Party officials have been talking down the size of the cash pile ever since it started to look like it could lose power. Former KMT Treasurer Liu Tai-ying in the 1990s estimated that the party held approximately NT$200 billion (US$6.2 billion at current exchange rates). However, former President Ma Ying-jeou, when he became KMT chairman in 2005, said the assets only totaled approximately NT$100 billion.
The KMT’s own most recent financial report filed to the Ministry of Interior stated the assets were merely NT$26.8 billion in 2015. By comparison, the DPP’s declared assets in 2015 were just NT$600 million. Allegations of KMT vote buying with what has been called “black gold” have long been rampant, fueled by the phenomenon that the KMT tends to lead markedly in elections at lower levels. The KMT enjoys particular strength in Aboriginal constituencies.
“It is obvious that the KMT had an advantage in elections because it could spend more hiring experts, campaigning and so on,” said John F Copper, the Stanley J. Buckman Distinguished Professor of International Studies emeritus at Rhodes College in Memphis, Tennessee, and author of countless books on Taiwan politics.
“But to what extent the KMT edge still exists is hard to say. In many ways it seems the DPP is not short of money, either, for example, in that it clearly spends more on foreign supporters, [such as writers and editors producing English-language party propaganda],” he added.
Under the Act, the KMT will have a year to audit its books. Meanwhile, the Committee will investigate and retroactively seize assets obtained by the KMT and its affiliates since Aug. 15, 1945 (the day of Japan’s surrender) unless they are party membership fees, political donations or government subsidies for electoral candidates. The Act also provides that all of the party’s wealth must be available for outside audit and freezes all assets from the moment of the Act’s promulgation.

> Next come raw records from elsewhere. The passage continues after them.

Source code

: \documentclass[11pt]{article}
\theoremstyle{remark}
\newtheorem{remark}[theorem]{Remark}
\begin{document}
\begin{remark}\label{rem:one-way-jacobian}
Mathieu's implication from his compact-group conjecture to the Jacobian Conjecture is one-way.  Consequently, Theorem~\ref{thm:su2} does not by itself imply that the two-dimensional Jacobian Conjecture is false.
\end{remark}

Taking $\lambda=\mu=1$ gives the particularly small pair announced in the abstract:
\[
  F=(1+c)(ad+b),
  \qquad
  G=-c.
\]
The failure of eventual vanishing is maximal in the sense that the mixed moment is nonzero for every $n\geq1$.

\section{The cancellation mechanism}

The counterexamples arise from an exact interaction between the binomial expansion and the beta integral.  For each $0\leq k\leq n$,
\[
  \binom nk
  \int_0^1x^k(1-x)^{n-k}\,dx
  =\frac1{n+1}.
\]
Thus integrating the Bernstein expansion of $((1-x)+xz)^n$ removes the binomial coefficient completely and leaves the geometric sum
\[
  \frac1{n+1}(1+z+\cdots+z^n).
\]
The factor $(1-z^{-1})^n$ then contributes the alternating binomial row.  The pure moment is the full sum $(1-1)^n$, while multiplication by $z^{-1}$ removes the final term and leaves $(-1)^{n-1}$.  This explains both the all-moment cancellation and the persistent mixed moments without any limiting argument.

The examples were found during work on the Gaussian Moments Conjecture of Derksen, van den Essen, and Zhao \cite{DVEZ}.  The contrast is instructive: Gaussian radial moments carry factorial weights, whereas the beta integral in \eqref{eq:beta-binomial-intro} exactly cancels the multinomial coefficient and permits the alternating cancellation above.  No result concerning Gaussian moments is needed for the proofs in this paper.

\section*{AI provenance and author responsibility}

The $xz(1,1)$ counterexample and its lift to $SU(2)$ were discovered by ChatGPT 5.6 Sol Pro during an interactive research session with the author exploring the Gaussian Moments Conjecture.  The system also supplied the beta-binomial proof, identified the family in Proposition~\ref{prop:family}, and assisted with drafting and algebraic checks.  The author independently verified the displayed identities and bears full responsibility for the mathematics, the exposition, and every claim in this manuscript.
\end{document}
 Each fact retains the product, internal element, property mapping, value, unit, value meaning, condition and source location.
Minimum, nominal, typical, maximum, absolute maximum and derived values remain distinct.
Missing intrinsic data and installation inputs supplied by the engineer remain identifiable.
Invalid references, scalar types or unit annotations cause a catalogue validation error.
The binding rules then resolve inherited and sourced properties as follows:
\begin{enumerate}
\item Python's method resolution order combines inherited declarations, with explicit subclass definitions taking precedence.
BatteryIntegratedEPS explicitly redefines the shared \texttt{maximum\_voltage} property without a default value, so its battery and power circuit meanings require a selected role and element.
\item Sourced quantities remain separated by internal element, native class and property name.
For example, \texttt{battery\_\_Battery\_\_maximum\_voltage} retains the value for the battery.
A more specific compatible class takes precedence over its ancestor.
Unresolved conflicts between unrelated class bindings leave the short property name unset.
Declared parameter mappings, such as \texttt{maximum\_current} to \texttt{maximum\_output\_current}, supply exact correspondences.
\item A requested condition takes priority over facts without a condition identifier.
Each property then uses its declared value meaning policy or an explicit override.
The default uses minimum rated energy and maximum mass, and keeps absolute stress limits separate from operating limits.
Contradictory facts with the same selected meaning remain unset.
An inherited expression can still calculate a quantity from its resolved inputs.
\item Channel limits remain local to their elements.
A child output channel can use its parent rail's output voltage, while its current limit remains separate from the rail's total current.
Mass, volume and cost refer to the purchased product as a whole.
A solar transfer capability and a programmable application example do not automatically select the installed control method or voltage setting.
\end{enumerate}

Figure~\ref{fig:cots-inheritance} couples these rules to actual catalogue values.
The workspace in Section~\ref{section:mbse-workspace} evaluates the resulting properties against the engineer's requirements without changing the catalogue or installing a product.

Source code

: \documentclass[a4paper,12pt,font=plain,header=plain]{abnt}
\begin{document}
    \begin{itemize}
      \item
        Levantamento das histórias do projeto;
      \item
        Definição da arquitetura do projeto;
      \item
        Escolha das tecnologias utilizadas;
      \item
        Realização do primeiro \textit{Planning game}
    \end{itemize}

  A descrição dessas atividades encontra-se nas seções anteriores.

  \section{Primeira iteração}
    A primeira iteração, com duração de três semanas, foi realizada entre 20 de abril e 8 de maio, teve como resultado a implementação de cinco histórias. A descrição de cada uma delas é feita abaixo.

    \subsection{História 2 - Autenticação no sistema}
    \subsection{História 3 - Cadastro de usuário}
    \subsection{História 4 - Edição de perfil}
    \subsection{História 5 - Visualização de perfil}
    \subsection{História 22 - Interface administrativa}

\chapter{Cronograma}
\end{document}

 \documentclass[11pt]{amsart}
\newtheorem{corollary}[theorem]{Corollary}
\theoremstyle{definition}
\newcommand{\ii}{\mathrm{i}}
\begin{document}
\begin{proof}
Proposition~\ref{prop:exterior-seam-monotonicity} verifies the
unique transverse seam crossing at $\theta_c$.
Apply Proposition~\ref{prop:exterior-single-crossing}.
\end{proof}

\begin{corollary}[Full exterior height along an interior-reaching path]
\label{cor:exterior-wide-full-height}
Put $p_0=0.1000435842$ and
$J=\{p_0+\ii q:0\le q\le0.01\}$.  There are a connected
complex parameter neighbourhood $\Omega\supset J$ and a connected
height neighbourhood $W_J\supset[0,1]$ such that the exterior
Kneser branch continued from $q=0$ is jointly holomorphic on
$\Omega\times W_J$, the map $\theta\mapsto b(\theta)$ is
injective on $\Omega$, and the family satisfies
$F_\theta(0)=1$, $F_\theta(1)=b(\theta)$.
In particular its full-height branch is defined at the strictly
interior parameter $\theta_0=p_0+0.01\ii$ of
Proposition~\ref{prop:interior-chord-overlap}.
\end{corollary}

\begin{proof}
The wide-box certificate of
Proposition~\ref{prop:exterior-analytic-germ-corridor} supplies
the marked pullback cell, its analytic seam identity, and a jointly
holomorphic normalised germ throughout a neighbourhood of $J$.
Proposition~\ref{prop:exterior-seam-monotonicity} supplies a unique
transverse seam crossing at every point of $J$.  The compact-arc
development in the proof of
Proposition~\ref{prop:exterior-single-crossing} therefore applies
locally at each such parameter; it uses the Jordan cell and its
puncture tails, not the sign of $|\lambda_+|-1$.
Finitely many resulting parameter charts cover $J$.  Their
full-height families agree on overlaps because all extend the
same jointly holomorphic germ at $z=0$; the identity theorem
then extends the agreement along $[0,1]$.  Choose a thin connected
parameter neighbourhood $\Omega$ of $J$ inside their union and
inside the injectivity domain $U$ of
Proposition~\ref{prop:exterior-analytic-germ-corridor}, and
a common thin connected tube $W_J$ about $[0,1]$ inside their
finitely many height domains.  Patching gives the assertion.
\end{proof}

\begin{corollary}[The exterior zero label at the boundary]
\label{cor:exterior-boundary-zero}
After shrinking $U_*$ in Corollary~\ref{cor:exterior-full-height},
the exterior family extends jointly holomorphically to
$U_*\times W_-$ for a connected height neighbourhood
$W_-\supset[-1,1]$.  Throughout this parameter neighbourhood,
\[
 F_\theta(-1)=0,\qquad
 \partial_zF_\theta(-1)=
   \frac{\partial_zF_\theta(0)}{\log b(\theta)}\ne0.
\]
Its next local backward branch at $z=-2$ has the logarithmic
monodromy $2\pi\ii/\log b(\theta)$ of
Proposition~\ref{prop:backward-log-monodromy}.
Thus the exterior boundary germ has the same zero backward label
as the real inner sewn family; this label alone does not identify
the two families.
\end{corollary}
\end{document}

Unsurprisingly, conspiracy theories have abounded ever since it became clear a change of power was in the wind. It certainly didn’t help the KMT that during the electoral run-up local newspaper advertisements for the sale of 26 plots of land in addition to shares of a hotel in Palau all had the same contact details leading to the KMT headquarters in Taipei.
When former President Ma in November flew to Singapore for his historic handshake with Chinese President Xi Jinping, a Singaporean political commentator speculated that Ma used the trip to personally carry some of the fortune abroad. When Taiwan’s state-owned Mega International Commercial Bank’s New York branch in mid-August was fined US$180 million by the New York State Department of Financial Services for not complying with money-laundering regulations, DPP legislators were quick to allege that the KMT had been laundering some of its riches through the bank.
KMT Deputy Secretary-General Lin Te-fu called the Act “illegal and unconstitutional.” Given the KMT’s weak position in the legislature, it will most likely take it to the courts. However, the chances of success are low, and it will undoubtedly become very difficult for the KMT to continue to use its hidden riches, if they indeed exist, for its political ends, as that would risk exposing them to the Committee.
The KMT may feel comforted by notion that electoral outcomes do not depend on the availability of money as the most determining factor.
“A party without a lot of money adapts its strategy and can come up with something more creative and effective, e.g., a successful mass campaign to raise small sums from individual voters [as done by the DPP in previous campaigns],” said Steve Tsang, director of the University of Nottingham’s China Policy Institute.
“With the benefit of hindsight I cannot see how the KMT would have won the recent presidential election regardless of what financial resources it had at the time, as a party that does not connect with the electorate cannot win,” he added.